Global Executions Hit 44-Year High at 2,707 as Iran and Saudi Arabia Drive 78% Jump, Amnesty International Reports

Iran alone executed at least 2,159 people in 2025 — more than double 2024 — with nearly half of all known killings worldwide carried out for nonviolent drug offenses.

· 3 min read
Global Executions Hit 44-Year High at 2,707 as Iran and Saudi Arabia Drive 78% Jump, Amnesty International Reports

The world recorded 2,707 state-sanctioned executions in 2025, a 78% jump from a year earlier and the highest annual figure Amnesty International has tracked in 44 years, the human rights group said in its annual global death penalty report released over the weekend.

The surge was driven almost entirely by two countries. Iran carried out at least 2,159 executions — more than double the 972 reported in 2024 and the highest single-year total inside the Islamic Republic since 1981 — while Saudi Arabia executed at least 356 people, smashing the kingdom's own modern record. Together the two governments accounted for roughly 93% of the world's known judicial killings. Amnesty noted that its figures do not include China, where it believes thousands of executions are carried out each year behind a state-secrecy wall that prevents reliable counting, nor does it cover Vietnam and North Korea, which similarly bar verification.

Close to half of all known executions — 1,257 of the 2,707 — were imposed for drug-related offenses, a category that under international law falls well below the threshold of "most serious crimes" to which capital punishment is supposed to be restricted. "Governments are abusing the death penalty by using it to punish offenses that should never carry it, especially drug crimes that disproportionately ensnare the poorest and most marginalized," Agnès Callamard, Amnesty International's secretary-general, said in the report. Iran alone executed an estimated 615 people for drug-related convictions, often after trials that lasted only minutes and without access to defense counsel.

The overall count of executing countries — 17 — remained near the historical low recorded since 2018, underscoring a paradox the report's authors describe at length: while the geography of the death penalty is shrinking, the volume practiced by the small number of remaining retentionist states has exploded. The United States carried out 25 executions in 2025, nearly double the previous year and the highest American total since 2015. South Carolina, Idaho, Florida and Texas accounted for the bulk of the U.S. caseload, with several states reintroducing firing squads or nitrogen hypoxia as primary or back-up methods.

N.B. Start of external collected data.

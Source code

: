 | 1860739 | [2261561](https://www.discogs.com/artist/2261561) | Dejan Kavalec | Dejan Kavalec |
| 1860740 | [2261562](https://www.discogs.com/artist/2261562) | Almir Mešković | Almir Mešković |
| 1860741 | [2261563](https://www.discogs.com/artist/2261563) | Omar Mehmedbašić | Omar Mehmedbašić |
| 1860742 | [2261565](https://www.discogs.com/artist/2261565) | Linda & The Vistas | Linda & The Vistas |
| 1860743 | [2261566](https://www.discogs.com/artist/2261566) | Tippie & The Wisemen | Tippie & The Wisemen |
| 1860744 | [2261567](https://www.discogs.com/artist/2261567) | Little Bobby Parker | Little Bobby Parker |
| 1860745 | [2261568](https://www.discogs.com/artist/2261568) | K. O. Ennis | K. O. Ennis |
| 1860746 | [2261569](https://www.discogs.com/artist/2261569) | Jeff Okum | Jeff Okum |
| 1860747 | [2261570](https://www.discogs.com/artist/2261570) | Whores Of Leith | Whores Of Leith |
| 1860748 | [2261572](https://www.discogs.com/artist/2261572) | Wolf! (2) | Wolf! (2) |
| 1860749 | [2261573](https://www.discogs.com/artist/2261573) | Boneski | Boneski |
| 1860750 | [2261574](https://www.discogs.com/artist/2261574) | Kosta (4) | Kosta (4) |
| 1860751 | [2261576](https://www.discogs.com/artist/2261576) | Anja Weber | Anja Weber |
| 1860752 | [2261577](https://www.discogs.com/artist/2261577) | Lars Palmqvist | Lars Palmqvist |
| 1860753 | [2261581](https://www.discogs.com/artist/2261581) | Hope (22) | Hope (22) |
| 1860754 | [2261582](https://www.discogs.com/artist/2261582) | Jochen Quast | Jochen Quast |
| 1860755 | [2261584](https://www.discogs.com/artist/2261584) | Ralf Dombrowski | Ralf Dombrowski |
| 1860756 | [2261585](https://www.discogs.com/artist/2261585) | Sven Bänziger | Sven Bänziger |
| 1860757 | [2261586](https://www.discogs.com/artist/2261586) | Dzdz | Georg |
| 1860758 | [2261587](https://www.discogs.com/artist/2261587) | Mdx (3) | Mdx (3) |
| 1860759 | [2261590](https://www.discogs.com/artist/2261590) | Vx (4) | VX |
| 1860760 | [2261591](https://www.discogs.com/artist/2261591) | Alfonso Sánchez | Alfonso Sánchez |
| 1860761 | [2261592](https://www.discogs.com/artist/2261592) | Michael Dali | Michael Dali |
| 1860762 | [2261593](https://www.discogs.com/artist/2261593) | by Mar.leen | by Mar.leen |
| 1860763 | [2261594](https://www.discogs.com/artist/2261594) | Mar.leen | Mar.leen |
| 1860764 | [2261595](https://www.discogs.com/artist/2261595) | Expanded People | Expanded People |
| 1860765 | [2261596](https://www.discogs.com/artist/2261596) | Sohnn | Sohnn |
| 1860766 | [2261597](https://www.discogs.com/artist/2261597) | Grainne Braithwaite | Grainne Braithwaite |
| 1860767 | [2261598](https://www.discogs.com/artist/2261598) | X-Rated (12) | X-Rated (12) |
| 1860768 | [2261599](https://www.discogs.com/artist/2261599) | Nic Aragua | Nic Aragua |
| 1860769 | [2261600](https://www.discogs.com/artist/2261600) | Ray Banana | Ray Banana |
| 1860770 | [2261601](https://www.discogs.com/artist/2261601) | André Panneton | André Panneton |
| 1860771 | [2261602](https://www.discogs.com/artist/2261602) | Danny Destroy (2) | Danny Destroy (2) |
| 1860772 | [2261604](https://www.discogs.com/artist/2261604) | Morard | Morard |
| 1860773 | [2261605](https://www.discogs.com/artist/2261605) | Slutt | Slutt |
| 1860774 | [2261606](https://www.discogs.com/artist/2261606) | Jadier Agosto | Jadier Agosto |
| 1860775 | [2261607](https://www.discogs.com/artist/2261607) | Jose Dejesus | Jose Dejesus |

Amnesty also flagged what it called troubling signs in democracies that have long opposed capital punishment. Japan resumed executions for the first time in three years, hanging two men convicted of separate murders in February; Taiwan executed one prisoner in April after a six-year pause; and the Maldives parliament advanced legislation that would reinstate the death penalty for the first time since the 1950s. "This is not just an Iran or Saudi Arabia story," said Chiara Sangiorgio, Amnesty's death penalty adviser. "What we are watching is a global political climate in which leaders increasingly reach for the gallows as proof of resolve."

The report did spotlight a handful of advances. Gambia abolished the death penalty for murder and several other crimes, completing a decade-long push by domestic civil-society groups. Vietnam removed capital punishment for drug transportation and seven other offenses, a development Amnesty described as "significant if narrow." And in Alabama, Republican Gov. Kay Ivey commuted the sentence of Robin Myers, the first clemency granted to a Black death row prisoner in the state since capital punishment was reinstated in 1976. Human rights advocates say those bright spots, while welcome, are dwarfed by the scale of the 2025 surge — and warn that 2026 is on pace to be worse.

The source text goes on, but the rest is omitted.